Wherever "logos" turns up in the entries, copy out the line that holds it.

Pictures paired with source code

-*-

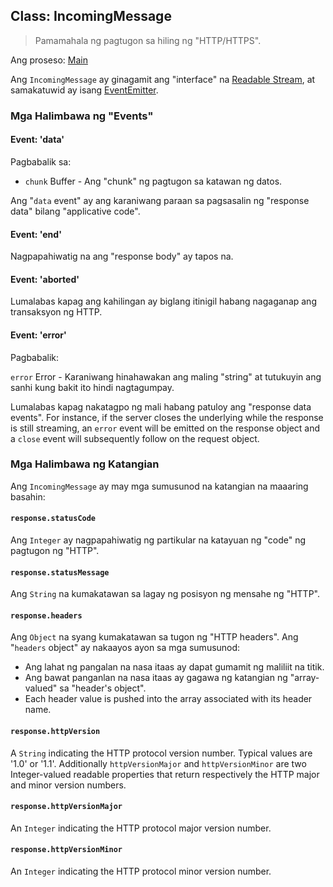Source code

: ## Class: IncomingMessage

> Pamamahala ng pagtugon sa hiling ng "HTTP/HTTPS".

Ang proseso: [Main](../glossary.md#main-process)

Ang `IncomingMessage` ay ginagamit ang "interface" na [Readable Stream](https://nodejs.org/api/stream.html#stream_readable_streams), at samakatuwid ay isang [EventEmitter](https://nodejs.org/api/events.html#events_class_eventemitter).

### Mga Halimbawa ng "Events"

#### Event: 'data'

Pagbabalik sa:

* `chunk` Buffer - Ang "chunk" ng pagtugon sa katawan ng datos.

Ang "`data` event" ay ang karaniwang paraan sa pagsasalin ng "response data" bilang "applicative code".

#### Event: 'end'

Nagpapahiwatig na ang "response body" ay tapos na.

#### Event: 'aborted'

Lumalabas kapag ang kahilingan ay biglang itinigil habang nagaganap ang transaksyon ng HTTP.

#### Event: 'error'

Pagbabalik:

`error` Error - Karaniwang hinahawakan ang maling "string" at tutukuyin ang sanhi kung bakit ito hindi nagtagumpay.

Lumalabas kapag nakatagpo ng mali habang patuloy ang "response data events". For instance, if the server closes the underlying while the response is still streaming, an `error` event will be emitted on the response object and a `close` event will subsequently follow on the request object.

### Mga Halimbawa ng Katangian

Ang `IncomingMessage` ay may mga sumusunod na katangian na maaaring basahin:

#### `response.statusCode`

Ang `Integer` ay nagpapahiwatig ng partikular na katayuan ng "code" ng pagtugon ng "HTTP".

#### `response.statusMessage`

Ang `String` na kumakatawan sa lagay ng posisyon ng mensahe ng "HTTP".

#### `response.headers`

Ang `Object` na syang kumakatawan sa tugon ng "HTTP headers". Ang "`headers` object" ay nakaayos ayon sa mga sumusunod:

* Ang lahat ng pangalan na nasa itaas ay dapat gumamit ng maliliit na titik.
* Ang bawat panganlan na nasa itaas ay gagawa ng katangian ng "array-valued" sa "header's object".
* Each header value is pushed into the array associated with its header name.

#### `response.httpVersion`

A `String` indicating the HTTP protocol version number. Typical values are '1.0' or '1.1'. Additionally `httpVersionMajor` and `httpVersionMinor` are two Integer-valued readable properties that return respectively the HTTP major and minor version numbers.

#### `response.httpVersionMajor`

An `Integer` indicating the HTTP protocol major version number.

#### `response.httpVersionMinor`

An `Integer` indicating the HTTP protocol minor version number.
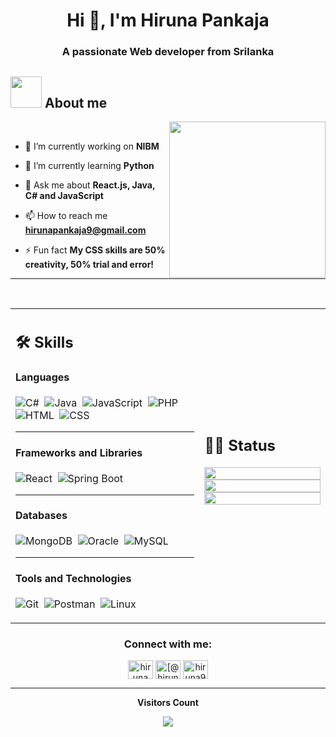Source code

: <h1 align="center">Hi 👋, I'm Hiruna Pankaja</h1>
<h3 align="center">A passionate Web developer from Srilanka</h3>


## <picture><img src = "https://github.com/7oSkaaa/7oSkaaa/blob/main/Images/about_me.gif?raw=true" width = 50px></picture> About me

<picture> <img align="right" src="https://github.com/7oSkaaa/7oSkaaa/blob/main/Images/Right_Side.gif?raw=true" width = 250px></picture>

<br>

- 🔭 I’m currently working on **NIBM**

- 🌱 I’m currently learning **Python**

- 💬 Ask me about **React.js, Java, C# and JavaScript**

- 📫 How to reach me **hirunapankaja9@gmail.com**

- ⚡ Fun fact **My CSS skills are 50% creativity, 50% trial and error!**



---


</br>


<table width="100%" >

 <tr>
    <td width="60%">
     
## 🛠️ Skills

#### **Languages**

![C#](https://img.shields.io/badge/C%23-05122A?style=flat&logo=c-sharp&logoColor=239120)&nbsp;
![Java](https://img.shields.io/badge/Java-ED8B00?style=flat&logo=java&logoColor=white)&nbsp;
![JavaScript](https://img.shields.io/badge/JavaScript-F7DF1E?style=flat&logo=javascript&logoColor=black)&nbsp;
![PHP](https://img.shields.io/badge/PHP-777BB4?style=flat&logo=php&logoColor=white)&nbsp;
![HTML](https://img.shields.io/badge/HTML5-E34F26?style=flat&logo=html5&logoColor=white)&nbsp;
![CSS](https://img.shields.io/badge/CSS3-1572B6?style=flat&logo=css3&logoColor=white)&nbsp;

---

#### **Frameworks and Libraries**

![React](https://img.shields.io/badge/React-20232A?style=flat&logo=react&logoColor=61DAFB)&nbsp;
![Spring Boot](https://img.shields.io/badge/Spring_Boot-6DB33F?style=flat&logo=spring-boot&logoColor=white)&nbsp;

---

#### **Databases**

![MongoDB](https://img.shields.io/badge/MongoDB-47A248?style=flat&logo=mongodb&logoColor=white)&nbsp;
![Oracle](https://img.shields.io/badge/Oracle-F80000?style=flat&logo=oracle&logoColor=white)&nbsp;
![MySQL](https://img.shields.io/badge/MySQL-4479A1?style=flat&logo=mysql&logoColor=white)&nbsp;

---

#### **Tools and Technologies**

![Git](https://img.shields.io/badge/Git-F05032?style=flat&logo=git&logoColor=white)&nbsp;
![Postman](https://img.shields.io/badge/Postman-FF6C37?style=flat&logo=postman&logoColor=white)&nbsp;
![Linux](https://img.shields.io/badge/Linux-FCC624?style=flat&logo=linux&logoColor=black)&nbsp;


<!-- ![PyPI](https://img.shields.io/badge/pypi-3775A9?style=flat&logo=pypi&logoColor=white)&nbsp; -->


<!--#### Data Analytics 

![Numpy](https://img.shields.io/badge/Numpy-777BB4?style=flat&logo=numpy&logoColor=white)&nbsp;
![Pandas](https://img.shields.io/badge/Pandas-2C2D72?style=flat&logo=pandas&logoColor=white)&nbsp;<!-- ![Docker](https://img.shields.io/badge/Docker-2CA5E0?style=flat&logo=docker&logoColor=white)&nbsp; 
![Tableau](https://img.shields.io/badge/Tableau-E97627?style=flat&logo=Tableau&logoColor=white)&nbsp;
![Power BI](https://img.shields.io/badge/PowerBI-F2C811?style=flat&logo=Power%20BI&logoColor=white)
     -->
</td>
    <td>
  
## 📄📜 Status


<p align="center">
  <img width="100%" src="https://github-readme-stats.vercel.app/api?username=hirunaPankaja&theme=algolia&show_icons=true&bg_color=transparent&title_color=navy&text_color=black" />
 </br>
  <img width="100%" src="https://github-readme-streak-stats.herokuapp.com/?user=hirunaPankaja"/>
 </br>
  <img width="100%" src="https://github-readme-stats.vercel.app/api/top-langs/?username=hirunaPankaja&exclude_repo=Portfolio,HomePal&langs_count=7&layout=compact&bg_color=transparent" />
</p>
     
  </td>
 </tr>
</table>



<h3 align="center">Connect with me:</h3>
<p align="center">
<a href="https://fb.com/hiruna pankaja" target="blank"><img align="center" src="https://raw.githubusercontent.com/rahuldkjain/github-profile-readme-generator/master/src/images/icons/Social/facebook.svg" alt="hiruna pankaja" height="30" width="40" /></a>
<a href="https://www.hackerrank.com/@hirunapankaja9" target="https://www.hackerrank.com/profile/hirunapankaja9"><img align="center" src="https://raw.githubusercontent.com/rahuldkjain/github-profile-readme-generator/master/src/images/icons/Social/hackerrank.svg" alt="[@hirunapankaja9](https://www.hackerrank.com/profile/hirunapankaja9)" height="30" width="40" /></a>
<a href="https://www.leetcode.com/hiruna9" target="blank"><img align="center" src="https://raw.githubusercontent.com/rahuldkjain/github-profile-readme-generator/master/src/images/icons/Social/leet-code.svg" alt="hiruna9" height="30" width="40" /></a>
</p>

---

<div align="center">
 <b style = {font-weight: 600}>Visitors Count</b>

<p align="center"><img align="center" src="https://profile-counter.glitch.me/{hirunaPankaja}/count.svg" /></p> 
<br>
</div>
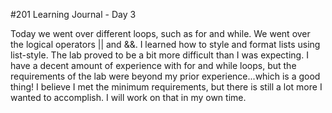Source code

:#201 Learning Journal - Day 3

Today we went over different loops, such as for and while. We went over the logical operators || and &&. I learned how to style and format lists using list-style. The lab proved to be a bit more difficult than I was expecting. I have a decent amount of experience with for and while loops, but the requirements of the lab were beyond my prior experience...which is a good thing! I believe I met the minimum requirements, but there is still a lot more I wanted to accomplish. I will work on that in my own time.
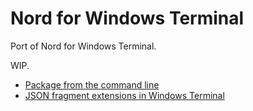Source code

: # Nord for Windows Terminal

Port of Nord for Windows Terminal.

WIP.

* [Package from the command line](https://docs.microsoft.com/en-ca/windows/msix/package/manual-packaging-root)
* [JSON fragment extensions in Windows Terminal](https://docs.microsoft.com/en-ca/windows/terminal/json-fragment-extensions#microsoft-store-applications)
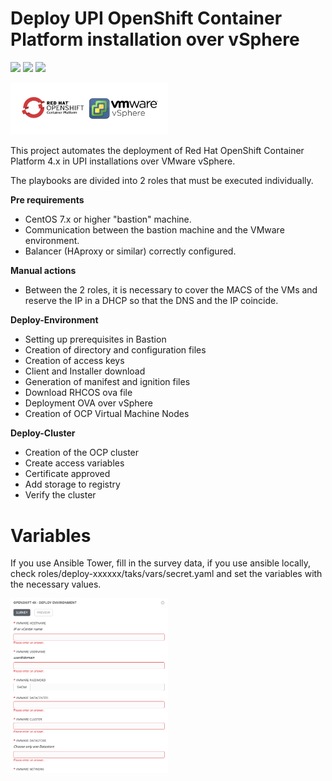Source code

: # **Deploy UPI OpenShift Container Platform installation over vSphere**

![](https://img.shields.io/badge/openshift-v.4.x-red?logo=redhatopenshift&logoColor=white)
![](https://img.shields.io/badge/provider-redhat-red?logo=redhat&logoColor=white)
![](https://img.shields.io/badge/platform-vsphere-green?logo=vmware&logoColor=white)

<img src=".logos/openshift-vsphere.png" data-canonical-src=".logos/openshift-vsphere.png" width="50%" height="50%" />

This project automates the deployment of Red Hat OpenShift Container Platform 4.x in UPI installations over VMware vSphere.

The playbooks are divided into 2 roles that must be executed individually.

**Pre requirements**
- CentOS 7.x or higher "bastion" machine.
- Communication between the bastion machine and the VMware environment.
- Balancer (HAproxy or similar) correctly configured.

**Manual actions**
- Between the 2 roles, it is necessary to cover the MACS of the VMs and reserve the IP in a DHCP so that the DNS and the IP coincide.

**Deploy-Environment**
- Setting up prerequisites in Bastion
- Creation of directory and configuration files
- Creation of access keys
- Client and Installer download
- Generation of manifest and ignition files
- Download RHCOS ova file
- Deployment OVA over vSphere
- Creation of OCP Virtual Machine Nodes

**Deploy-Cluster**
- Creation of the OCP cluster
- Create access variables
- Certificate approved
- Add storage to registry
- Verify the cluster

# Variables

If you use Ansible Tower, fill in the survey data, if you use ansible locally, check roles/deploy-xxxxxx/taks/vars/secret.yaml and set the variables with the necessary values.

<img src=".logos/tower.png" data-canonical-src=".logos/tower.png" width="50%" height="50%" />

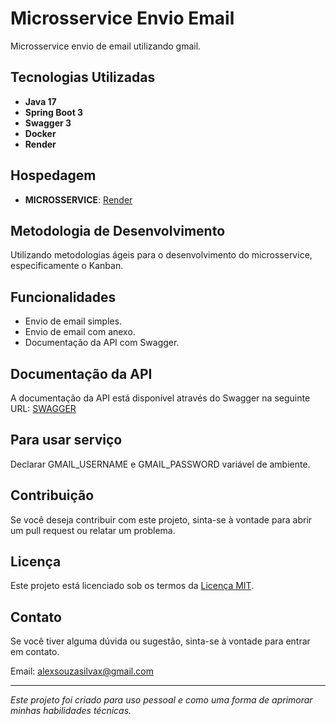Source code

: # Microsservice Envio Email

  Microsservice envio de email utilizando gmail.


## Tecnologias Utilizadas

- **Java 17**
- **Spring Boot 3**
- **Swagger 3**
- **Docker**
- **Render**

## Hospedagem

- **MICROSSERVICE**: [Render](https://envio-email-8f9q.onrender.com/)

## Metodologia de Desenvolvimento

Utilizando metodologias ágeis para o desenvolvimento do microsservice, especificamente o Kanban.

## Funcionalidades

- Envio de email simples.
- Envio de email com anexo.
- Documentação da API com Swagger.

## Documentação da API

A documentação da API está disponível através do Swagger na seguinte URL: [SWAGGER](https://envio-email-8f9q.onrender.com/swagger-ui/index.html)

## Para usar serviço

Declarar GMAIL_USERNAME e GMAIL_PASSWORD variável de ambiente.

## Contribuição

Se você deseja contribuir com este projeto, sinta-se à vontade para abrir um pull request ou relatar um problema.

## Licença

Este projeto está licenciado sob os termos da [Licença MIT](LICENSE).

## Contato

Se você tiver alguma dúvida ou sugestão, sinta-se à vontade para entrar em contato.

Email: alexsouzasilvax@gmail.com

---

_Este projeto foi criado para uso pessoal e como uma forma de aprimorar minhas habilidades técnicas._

-*-

● **Task answer**:
<img src=".logos/openshift-vsphere.png" data-canonical-src=".logos/openshift-vsphere.png" width="50%" height="50%" />
<img src=".logos/tower.png" data-canonical-src=".logos/tower.png" width="50%" height="50%" />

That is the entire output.